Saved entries
▬▬▬▬▬▬▬▬▬▬

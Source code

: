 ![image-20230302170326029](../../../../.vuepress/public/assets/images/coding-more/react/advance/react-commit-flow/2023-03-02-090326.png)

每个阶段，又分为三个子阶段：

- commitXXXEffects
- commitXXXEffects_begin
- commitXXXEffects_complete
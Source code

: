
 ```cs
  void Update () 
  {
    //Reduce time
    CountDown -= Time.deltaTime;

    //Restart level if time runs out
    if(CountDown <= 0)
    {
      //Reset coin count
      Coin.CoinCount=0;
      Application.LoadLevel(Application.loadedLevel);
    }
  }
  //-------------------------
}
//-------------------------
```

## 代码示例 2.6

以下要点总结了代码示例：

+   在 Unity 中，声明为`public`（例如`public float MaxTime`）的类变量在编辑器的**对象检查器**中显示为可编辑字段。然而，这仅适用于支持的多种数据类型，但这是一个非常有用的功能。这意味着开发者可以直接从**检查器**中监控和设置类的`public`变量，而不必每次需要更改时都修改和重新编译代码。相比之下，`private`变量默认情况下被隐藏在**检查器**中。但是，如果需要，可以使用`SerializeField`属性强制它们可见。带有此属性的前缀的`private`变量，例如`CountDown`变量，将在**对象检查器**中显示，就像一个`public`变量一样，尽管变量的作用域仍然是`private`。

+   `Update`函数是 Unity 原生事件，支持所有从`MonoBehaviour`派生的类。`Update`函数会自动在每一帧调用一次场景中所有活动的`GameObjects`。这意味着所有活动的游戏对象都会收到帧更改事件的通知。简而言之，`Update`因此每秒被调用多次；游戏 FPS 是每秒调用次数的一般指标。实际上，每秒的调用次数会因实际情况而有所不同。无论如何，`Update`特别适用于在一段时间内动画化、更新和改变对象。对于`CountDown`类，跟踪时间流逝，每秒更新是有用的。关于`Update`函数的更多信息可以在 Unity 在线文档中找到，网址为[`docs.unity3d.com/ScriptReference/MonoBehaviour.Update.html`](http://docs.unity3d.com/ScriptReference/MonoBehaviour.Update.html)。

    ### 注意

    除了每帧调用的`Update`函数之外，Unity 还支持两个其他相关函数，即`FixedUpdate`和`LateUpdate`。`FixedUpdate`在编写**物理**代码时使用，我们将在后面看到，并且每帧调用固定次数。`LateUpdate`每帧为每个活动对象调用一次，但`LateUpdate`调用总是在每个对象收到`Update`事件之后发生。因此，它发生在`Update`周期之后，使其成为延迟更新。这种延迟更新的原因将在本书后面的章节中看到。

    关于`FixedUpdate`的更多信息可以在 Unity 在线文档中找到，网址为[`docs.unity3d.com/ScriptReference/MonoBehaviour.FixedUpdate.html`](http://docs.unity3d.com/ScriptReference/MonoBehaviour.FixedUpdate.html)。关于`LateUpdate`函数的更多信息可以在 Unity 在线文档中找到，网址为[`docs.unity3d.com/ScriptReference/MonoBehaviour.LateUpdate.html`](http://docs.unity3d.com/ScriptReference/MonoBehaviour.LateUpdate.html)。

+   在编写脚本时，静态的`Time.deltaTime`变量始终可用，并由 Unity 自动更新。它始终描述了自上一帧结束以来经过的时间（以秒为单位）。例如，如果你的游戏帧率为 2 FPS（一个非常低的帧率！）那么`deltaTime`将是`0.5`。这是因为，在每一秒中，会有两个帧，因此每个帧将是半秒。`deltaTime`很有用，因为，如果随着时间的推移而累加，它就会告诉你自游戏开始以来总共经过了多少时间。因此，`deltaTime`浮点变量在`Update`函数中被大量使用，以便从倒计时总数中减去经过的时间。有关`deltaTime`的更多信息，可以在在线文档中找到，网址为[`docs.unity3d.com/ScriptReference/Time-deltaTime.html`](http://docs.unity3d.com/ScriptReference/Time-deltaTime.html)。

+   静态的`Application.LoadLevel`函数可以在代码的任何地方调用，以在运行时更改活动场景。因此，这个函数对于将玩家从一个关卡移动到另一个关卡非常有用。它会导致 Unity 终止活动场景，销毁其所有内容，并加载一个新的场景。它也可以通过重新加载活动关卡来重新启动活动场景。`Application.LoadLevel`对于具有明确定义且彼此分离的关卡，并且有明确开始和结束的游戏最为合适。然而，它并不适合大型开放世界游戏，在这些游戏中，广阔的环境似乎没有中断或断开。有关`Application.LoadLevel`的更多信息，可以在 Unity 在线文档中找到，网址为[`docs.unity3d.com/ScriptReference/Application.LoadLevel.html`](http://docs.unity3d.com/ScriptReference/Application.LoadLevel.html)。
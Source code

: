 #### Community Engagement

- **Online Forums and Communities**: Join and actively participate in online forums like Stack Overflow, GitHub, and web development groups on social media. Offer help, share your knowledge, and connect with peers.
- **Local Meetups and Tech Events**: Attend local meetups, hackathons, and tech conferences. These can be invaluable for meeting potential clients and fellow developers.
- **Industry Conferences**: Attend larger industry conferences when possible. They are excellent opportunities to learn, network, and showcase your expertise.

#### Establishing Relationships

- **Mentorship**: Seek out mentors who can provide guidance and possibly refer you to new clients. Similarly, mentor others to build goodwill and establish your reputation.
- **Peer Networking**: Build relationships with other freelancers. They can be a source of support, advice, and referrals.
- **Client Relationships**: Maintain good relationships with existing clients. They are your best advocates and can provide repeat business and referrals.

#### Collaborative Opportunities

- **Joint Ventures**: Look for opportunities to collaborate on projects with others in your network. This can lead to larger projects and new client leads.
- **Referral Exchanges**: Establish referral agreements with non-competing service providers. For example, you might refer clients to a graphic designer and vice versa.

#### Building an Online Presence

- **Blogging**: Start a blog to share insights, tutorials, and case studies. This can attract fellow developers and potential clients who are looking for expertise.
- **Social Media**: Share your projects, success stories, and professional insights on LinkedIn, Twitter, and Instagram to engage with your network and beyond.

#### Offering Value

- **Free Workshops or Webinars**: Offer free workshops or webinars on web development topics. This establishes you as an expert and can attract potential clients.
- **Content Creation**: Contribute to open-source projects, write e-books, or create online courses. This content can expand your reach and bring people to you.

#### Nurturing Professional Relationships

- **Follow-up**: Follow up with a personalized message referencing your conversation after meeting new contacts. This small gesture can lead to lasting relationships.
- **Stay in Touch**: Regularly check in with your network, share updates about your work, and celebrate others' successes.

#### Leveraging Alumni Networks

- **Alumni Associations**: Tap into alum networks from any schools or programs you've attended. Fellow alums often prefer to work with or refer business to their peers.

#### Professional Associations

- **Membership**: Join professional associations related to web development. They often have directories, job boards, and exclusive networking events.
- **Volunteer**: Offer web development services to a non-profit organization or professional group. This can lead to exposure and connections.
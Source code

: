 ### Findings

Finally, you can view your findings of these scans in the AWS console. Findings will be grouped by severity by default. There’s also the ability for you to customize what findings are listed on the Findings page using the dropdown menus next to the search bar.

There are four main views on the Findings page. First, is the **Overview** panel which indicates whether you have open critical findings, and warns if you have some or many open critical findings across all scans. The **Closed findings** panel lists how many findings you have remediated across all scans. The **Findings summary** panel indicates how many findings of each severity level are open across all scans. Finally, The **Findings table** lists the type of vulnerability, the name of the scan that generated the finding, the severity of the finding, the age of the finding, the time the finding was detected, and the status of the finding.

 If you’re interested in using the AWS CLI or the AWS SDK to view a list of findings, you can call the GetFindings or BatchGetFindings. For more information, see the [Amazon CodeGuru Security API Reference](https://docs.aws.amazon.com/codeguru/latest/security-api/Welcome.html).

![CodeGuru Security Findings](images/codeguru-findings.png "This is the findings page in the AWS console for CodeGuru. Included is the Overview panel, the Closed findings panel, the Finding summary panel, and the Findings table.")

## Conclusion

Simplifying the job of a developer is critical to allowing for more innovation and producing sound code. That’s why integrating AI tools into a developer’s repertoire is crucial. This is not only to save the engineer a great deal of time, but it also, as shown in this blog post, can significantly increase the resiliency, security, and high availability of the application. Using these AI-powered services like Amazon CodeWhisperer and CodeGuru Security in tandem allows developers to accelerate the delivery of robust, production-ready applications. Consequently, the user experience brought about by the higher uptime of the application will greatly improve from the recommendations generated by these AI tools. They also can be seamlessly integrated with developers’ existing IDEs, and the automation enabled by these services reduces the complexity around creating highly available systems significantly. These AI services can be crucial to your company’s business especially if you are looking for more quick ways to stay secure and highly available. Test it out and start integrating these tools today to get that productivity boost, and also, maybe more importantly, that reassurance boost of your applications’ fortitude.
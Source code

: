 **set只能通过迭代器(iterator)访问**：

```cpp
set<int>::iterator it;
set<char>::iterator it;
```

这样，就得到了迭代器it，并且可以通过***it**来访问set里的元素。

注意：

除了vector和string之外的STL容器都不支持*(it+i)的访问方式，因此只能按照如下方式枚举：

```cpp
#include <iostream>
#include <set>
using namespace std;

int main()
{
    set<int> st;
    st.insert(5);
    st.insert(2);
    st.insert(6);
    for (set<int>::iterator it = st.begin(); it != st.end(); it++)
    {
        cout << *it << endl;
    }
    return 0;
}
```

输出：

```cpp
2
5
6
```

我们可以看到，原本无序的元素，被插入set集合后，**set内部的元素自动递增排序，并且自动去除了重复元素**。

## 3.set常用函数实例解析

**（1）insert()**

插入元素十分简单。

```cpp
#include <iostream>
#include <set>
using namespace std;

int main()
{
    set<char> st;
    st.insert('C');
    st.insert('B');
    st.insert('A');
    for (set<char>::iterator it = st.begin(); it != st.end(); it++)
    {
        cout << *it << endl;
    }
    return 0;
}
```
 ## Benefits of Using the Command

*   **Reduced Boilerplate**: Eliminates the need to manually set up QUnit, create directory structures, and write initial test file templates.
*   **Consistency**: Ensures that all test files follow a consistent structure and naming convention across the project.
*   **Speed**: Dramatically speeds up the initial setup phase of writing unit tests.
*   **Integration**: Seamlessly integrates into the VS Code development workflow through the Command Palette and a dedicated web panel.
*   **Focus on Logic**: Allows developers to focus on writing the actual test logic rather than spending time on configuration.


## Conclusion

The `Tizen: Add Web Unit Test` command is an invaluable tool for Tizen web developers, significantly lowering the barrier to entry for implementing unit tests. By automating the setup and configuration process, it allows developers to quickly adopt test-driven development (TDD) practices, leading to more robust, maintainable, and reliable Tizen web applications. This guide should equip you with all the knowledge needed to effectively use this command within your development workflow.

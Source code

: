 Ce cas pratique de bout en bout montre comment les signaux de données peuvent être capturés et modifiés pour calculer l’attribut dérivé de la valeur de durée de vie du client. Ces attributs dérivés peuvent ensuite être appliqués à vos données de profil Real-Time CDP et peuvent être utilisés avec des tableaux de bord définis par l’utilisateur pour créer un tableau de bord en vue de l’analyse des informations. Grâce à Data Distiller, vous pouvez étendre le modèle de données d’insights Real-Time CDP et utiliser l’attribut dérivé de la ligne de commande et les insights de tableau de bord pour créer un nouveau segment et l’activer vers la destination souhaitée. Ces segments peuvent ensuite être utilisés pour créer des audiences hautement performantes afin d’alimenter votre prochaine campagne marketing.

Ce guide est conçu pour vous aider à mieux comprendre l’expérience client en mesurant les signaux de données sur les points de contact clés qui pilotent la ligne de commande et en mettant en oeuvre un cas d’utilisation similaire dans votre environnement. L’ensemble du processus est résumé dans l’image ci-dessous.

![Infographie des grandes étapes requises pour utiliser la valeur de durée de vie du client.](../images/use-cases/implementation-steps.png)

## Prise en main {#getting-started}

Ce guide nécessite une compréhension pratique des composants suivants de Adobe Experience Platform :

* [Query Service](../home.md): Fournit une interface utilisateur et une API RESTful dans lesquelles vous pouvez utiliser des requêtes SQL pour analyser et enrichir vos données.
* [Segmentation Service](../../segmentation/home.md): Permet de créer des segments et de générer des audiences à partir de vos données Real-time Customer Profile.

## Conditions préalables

▬▬▬▬▬▬▬▬▬▬

• YOUR GOAL: Across the data, pull every line containing the string "segments".

• FINISHED TASK:
: Ce cas pratique de bout en bout montre comment les signaux de données peuvent être capturés et modifiés pour calculer l’attribut dérivé de la valeur de durée de vie du client. Ces attributs dérivés peuvent ensuite être appliqués à vos données de profil Real-Time CDP et peuvent être utilisés avec des tableaux de bord définis par l’utilisateur pour créer un tableau de bord en vue de l’analyse des informations. Grâce à Data Distiller, vous pouvez étendre le modèle de données d’insights Real-Time CDP et utiliser l’attribut dérivé de la ligne de commande et les insights de tableau de bord pour créer un nouveau segment et l’activer vers la destination souhaitée. Ces segments peuvent ensuite être utilisés pour créer des audiences hautement performantes afin d’alimenter votre prochaine campagne marketing.
* [Segmentation Service](../../segmentation/home.md): Permet de créer des segments et de générer des audiences à partir de vos données Real-time Customer Profile.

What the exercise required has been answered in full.